Re: On-disk bitmap index implementation

From: "Jie Zhang" <jzhang(at)greenplum(dot)com>
To: "Heikki Linnakangas" <heikki(at)enterprisedb(dot)com>, "Gavin Sherry" <swm(at)linuxworld(dot)com(dot)au>
Cc: pgsql-patches(at)postgresql(dot)org
Subject: Re: On-disk bitmap index implementation
Date: 2006-12-04 18:13:46
Message-ID: C199A55A.C246%jzhang@greenplum.com
Views: Raw Message | Whole Thread | Download mbox | Resend email
Thread:
Lists: pgsql-patches


On 12/4/06 8:22 AM, "Heikki Linnakangas" <heikki(at)enterprisedb(dot)com> wrote:

> Gavin Sherry wrote:
>> Hi all,
>>
>> Attached is a patch implementing bitmap indexes. It includes major
>> enhancements on the patch submitted during feature freeze for 8.2 here[1].
>>
>> In particular: much better integration with the existing bitmap scan code
>> with the internals of the bitmap streaming pushed down into the AM and
>> hidden from the executor code; completely new index creation algorithm
>> which reduced creation time by 20-75% depending on the data; modifications
>> to the encoding mechanism to suit the integration with bitmap index scans;
>> work on memory management; lots of code rewriting; range query support.
>> The code is also much cleaner now.
>
> Thanks!
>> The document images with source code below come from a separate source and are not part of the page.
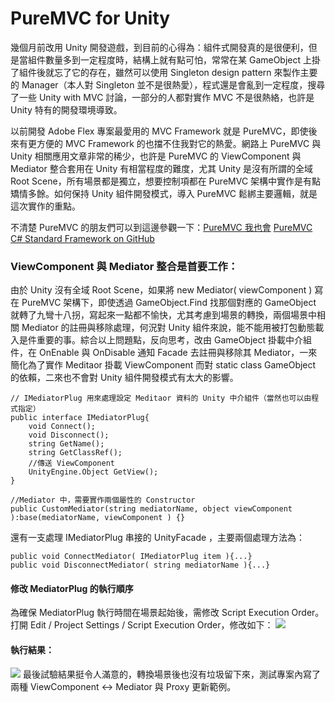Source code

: # PureMVC for Unity
幾個月前改用 Unity 開發遊戲，到目前的心得為：組件式開發真的是很便利，但是當組件數量多到一定程度時，結構上就有點可怕，常常在某 GameObject  上掛了組件後就忘了它的存在，雖然可以使用 Singleton design pattern 來製作主要的 Manager（本人對 Singleton 並不是很熱愛），程式還是會亂到一定程度，搜尋了一些 Unity with MVC 討論，一部分的人都對實作 MVC 不是很熱絡，也許是 Unity 特有的開發環境導致。

以前開發 Adobe Flex 專案最愛用的 MVC Framework 就是 PureMVC，即使後來有更方便的 MVC Framework 的也擋不住我對它的熱愛。網路上 PureMVC 與 Unity 相關應用文章非常的稀少，也許是 PureMVC 的 ViewComponent 與 Mediator 整合套用在 Unity 有相當程度的難度，尤其 Unity 是沒有所謂的全域 Root Scene，所有場景都是獨立，想要控制項都在 PureMVC 架構中實作是有點矯情多餘。如何保持 Unity 組件開發模式，導入 PureMVC 鬆綁主要邏輯，就是這次實作的重點。

不清楚 PureMVC 的朋友們可以到這邊參觀一下：[PureMVC 我也會](http://www.erinylin.com/2011/03/puremvc-0.html)
[PureMVC C# Standard Framework on GitHub](https://github.com/PureMVC/puremvc-csharp-standard-framework)

### ViewComponent 與 Mediator 整合是首要工作：
由於 Unity 沒有全域 Root Scene，如果將 new Mediator( viewComponent ) 寫在 PureMVC 架構下，即使透過 GameObject.Find 找那個對應的 GameObject 就轉了九彎十八拐，寫起來一點都不愉快，尤其考慮到場景的轉換，兩個場景中相關 Mediator 的註冊與移除處理，何況對 Unity 組件來說，能不能用被打包動態載入是件重要的事。綜合以上問題點，反向思考，改由 GameObject 掛載中介組件，在 OnEnable 與 OnDisable 通知 Facade 去註冊與移除其 Mediator，一來簡化為了實作 Meditaor 掛載 ViewComponent 而對 static class GameObject 的依賴，二來也不會對 Unity 組件開發模式有太大的影響。
    
    // IMediatorPlug 用來處理設定 Meditaor 資料的 Unity 中介組件（當然也可以由程式指定）
    public interface IMediatorPlug{
        void Connect();
        void Disconnect();
        string GetName();
        string GetClassRef();
        //傳送 ViewComponent
        UnityEngine.Object GetView();
    }

    //Mediator 中，需要實作兩個屬性的 Constructor
    public CustomMediator(string mediatorName, object viewComponent ):base(mediatorName, viewComponent ) {}

還有一支處理 IMediatorPlug 串接的 UnityFacade ，主要兩個處理方法為：

    public void ConnectMediator( IMediatorPlug item ){...}
    public void DisconnectMediator( string mediatorName ){...}

#### 修改 MediatorPlug 的執行順序
為確保 MediatorPlug 執行時間在場景起始後，需修改 Script Execution Order。打開 Edit / Project Settings / Script Execution Order，修改如下：
<a href="https://2.bp.blogspot.com/-3J5p7t3qndY/VsXuaAFpLbI/AAAAAAAA2sg/ZC4tjqohoDI/s1600/Scene1_unity_-_PureMVC_-_Web_Player__Personal___OpenGL_4_1_.png" imageanchor="1" ><img border="0" src="https://2.bp.blogspot.com/-3J5p7t3qndY/VsXuaAFpLbI/AAAAAAAA2sg/ZC4tjqohoDI/s320/Scene1_unity_-_PureMVC_-_Web_Player__Personal___OpenGL_4_1_.png" /></a>
#### 執行結果：
<a href="https://2.bp.blogspot.com/-XbAqINc91uI/VsX3m3GhafI/AAAAAAAA2sw/W_1moBWy6QQ/s1600/Scene1_unity.png" imageanchor="1" ><img border="0" src="https://2.bp.blogspot.com/-XbAqINc91uI/VsX3m3GhafI/AAAAAAAA2sw/W_1moBWy6QQ/s320/Scene1_unity.png" /></a>
最後試驗結果挺令人滿意的，轉換場景後也沒有垃圾留下來，測試專案內寫了兩種 ViewComponent <-> Mediator 與 Proxy 更新範例。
I'll take a look at it.

Thanks!

>
> We need to give the indexam API some further thought. As you know, I've
> been working on the Grouped Index Tuples stuff, which also requires
> changes to the API to get full benefit. There's a bunch of functionality
> I'd like to see:
>
> * Support for streamed bitmaps, like you have implemented.
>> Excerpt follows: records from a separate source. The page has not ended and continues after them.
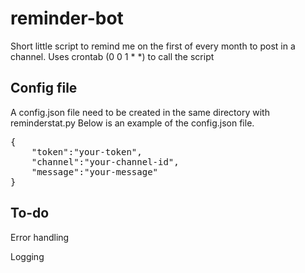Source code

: # reminder-bot
Short little script to remind me on the first of every month to post in a channel.
Uses crontab (0 0 1 * *) to call the script

## Config file
A config.json file need to be created in the same directory with reminderstat.py
Below is an example of the config.json file.<br/>
<pre>
{
	"token":"your-token",
	"channel":"your-channel-id",
	"message":"your-message"
}
</pre>
## To-do

Error handling

Logging
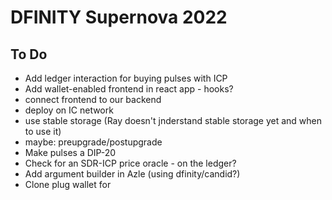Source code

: # DFINITY Supernova 2022

## To Do

- Add ledger interaction for buying pulses with ICP
- Add wallet-enabled frontend in react app - hooks?
- connect frontend to our backend
- deploy on IC network
- use stable storage (Ray doesn't jnderstand stable storage yet and when to use it)
- maybe: preupgrade/postupgrade
- Make pulses a DIP-20
- Check for an SDR-ICP price oracle - on the ledger?
- Add argument builder in Azle (using dfinity/candid?)
- Clone plug wallet for
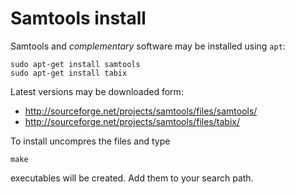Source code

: Samtools install
================

Samtools and _complementary_ software may be installed using `apt`:

    sudo apt-get install samtools
    sudo apt-get install tabix


Latest versions may be downloaded form:

- <http://sourceforge.net/projects/samtools/files/samtools/>
- <http://sourceforge.net/projects/samtools/files/tabix/>

To install uncompres the files and type

    make

executables will be created. Add them to your search path. 
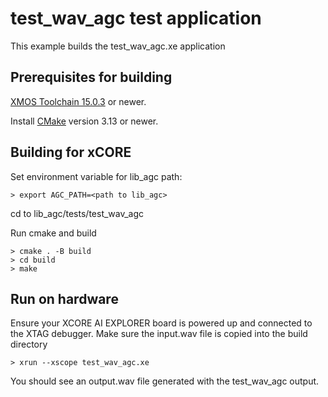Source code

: # test_wav_agc test application

This example builds the test_wav_agc.xe application

## Prerequisites for building

[XMOS Toolchain 15.0.3](https://www.xmos.com/software/tools/) or newer.

Install [CMake](https://cmake.org/download/) version 3.13 or newer.

## Building for xCORE

Set environment variable for lib_agc path:

    > export AGC_PATH=<path to lib_agc>

cd to lib_agc/tests/test_wav_agc

Run cmake and build

    > cmake . -B build
    > cd build
    > make

## Run on hardware

Ensure your XCORE AI EXPLORER board is powered up and connected to the XTAG debugger.
Make sure the input.wav file is copied into the build directory

    > xrun --xscope test_wav_agc.xe


You should see an output.wav file generated with the test_wav_agc output. 

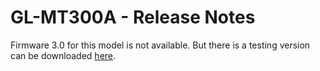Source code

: # GL-MT300A - Release Notes

Firmware 3.0 for this model is not available. But there is a testing version can be downloaded <a href="https://dl.gl-inet.com/firmware/mt300a/testing/" target="_blank">here</a>.

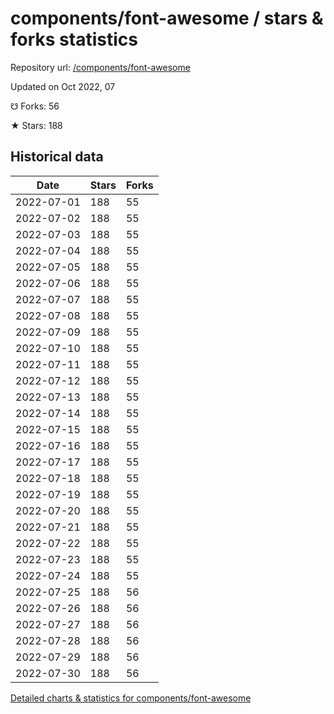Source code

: # components/font-awesome / stars & forks statistics

Repository url: [/components/font-awesome](https://github.com/components/font-awesome)

Updated on Oct 2022, 07

☋ Forks: 56

★ Stars: 188

## Historical data
| Date | Stars | Forks |
|------|-------|-------|
| 2022-07-01 | 188 | 55 | 
| 2022-07-02 | 188 | 55 | 
| 2022-07-03 | 188 | 55 | 
| 2022-07-04 | 188 | 55 | 
| 2022-07-05 | 188 | 55 | 
| 2022-07-06 | 188 | 55 | 
| 2022-07-07 | 188 | 55 | 
| 2022-07-08 | 188 | 55 | 
| 2022-07-09 | 188 | 55 | 
| 2022-07-10 | 188 | 55 | 
| 2022-07-11 | 188 | 55 | 
| 2022-07-12 | 188 | 55 | 
| 2022-07-13 | 188 | 55 | 
| 2022-07-14 | 188 | 55 | 
| 2022-07-15 | 188 | 55 | 
| 2022-07-16 | 188 | 55 | 
| 2022-07-17 | 188 | 55 | 
| 2022-07-18 | 188 | 55 | 
| 2022-07-19 | 188 | 55 | 
| 2022-07-20 | 188 | 55 | 
| 2022-07-21 | 188 | 55 | 
| 2022-07-22 | 188 | 55 | 
| 2022-07-23 | 188 | 55 | 
| 2022-07-24 | 188 | 55 | 
| 2022-07-25 | 188 | 56 | 
| 2022-07-26 | 188 | 56 | 
| 2022-07-27 | 188 | 56 | 
| 2022-07-28 | 188 | 56 | 
| 2022-07-29 | 188 | 56 | 
| 2022-07-30 | 188 | 56 | 


[Detailed charts & statistics for components/font-awesome](https://reviewgithub.com/rep/components/font-awesome)
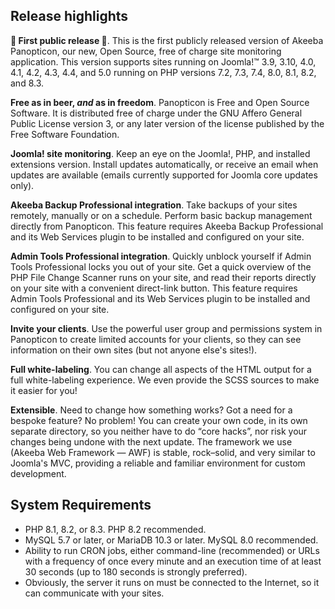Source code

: ## Release highlights

**🚀 First public release 🥳**. This is the first publicly released version of Akeeba Panopticon, our new, Open Source, free of charge site monitoring application. This version supports sites running on Joomla!™ 3.9, 3.10, 4.0, 4.1, 4.2, 4.3, 4.4, and 5.0 running on PHP versions 7.2, 7.3, 7.4, 8.0, 8.1, 8.2, and 8.3.

**Free as in beer, _and_ as in freedom**. Panopticon is Free and Open Source Software. It is distributed free of charge under the GNU Affero General Public License version 3, or any later version of the license published by the Free Software Foundation. 

**Joomla! site monitoring**. Keep an eye on the Joomla!, PHP, and installed extensions version. Install updates automatically, or receive an email when updates are available (emails currently supported for Joomla core updates only).

**Akeeba Backup Professional integration**. Take backups of your sites remotely, manually or on a schedule. Perform basic backup management directly from Panopticon. This feature requires Akeeba Backup Professional and its Web Services plugin to be installed and configured on your site.

**Admin Tools Professional integration**. Quickly unblock yourself if Admin Tools Professional locks you out of your site. Get a quick overview of the PHP File Change Scanner runs on your site, and read their reports directly on your site with a convenient direct-link button. This feature requires Admin Tools Professional and its Web Services plugin to be installed and configured on your site.

**Invite your clients**. Use the powerful user group and permissions system in Panopticon to create limited accounts for your clients, so they can see information on their own sites (but not anyone else's sites!). 

**Full white-labeling**. You can change all aspects of the HTML output for a full white-labeling experience. We even provide the SCSS sources to make it easier for you!

**Extensible**. Need to change how something works? Got a need for a bespoke feature? No problem! You can create your own code, in its own separate directory, so you neither have to do “core hacks”, nor risk your changes being undone with the next update. The framework we use (Akeeba Web Framework — AWF) is stable, rock–solid, and very similar to Joomla's MVC, providing a reliable and familiar environment for custom development.

## System Requirements

* PHP 8.1, 8.2, or 8.3. PHP 8.2 recommended.
* MySQL 5.7 or later, or MariaDB 10.3 or later. MySQL 8.0 recommended.
* Ability to run CRON jobs, either command-line (recommended) or URLs with a frequency of once every minute and an execution time of at least 30 seconds (up to 180 seconds is strongly preferred). 
* Obviously, the server it runs on must be connected to the Internet, so it can communicate with your sites.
Yes. It is also interesting to see how this type of stream bitmaps works the
one from the bitmap index.

>
> * Support for candidate matches. This is needed for GIT, as well as
> range-encoded bitmap indexes if/when we add them.
>

We have replace amgetmulti with amgetbitmap. This should be supported by
setting PagetableEntry accordingly.

> * Support for returning tuples in partial order. This is again needed
> for GIT, because grouped tuples don't keep track of the ordering within
> the group, so they need to be sorted if ordering necessary. And again
> it's also useful to return tuples in order from range-encoded bitmaps.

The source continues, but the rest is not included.